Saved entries
■ ■ ■ ■

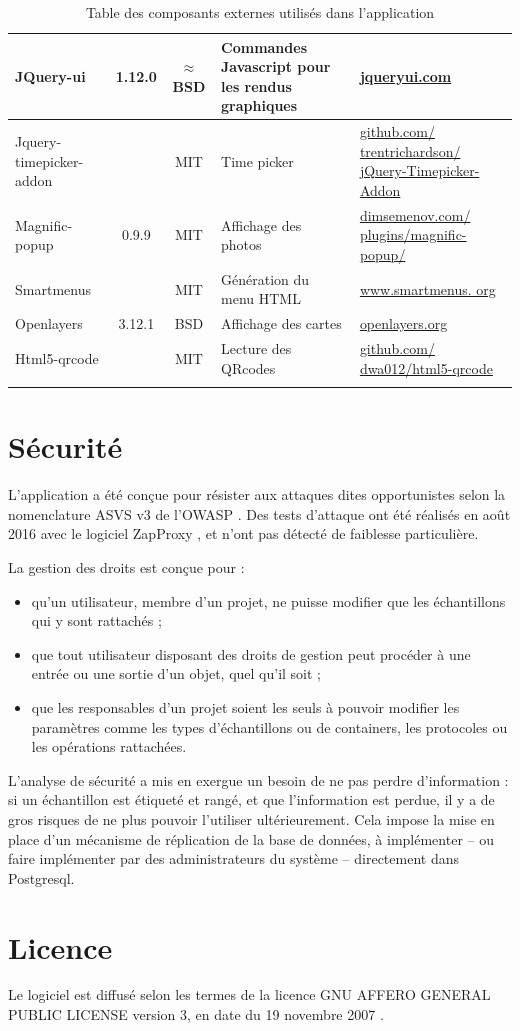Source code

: \begin{longtable}{|>{\raggedright\arraybackslash}p{3cm}|c|c|>{\raggedright\arraybackslash}p{3cm}|>{\raggedright\arraybackslash}p{3cm}|}
\hline 
JQuery-ui & 1.12.0 & $\approx$ BSD & Commandes Javascript pour les rendus graphiques & \href{http://jqueryui.com/}{jqueryui.com} \\ 
\hline 
Jquery-timepicker-addon &  & MIT & Time picker & \href{https://github.com/trentrichardson/jQuery-Timepicker-Addon}{github.com/ trentrichardson/ jQuery-Timepicker-Addon} \\ 
\hline 
Magnific-popup & 0.9.9 & MIT & Affichage des photos & \href{http://dimsemenov.com/plugins/magnific-popup/}{dimsemenov.com/ plugins/magnific-popup/}\\ 
\hline 
Smartmenus &  & MIT & Génération du menu HTML & \href{http://www.smartmenus.org}{www.smartmenus. org} \\ 
\hline 
Openlayers & 3.12.1 & BSD & Affichage des cartes & \href{http://openlayers.org/}{openlayers.org} \\ 
\hline 
Html5-qrcode &  & MIT & Lecture des QRcodes &  \href{https://github.com/dwa012/html5-qrcode}{github.com/ dwa012/html5-qrcode}\\ 
\hline 

\caption{Table des composants externes utilisés dans l'application}
\end{longtable} 

\section{Sécurité}

L'application a été conçue pour résister aux attaques dites opportunistes selon la nomenclature ASVS v3 \cite{asvs} de l'OWASP \cite{owasp}. Des tests d'attaque ont été réalisés en août 2016 avec le logiciel ZapProxy \cite{zaproxy}, et n'ont pas détecté de faiblesse particulière.

La gestion des droits est conçue pour :
\begin{itemize}
\item qu'un utilisateur, membre d'un projet, ne puisse modifier que les échantillons qui y sont rattachés ;
\item que tout utilisateur disposant des droits de gestion peut procéder à une entrée ou une sortie d'un objet, quel qu'il soit ;
\item que les responsables d'un projet soient les seuls à pouvoir modifier les paramètres comme les types d'échantillons ou de containers, les protocoles ou les opérations rattachées.
\end{itemize}
L'analyse de sécurité a mis en exergue un besoin de ne pas perdre d'information : si un échantillon est étiqueté et rangé, et que l'information est perdue, il y a de gros risques de ne plus pouvoir l'utiliser ultérieurement. Cela impose la mise en place d'un mécanisme de réplication de la base de données, à implémenter -- ou faire implémenter par des administrateurs du système -- directement dans Postgresql.

\section{Licence}
Le logiciel est diffusé selon les termes de la licence GNU AFFERO GENERAL PUBLIC LICENSE version 3, en date du 19 novembre 2007 \cite{agpl}.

■ ■ ■ ■

_The problem_. Show, from the entries above, every line that includes the string "dans".

_Exercise solution_.
\caption{Table des composants externes utilisés dans l'application}
L'analyse de sécurité a mis en exergue un besoin de ne pas perdre d'information : si un échantillon est étiqueté et rangé, et que l'information est perdue, il y a de gros risques de ne plus pouvoir l'utiliser ultérieurement. Cela impose la mise en place d'un mécanisme de réplication de la base de données, à implémenter -- ou faire implémenter par des administrateurs du système -- directement dans Postgresql.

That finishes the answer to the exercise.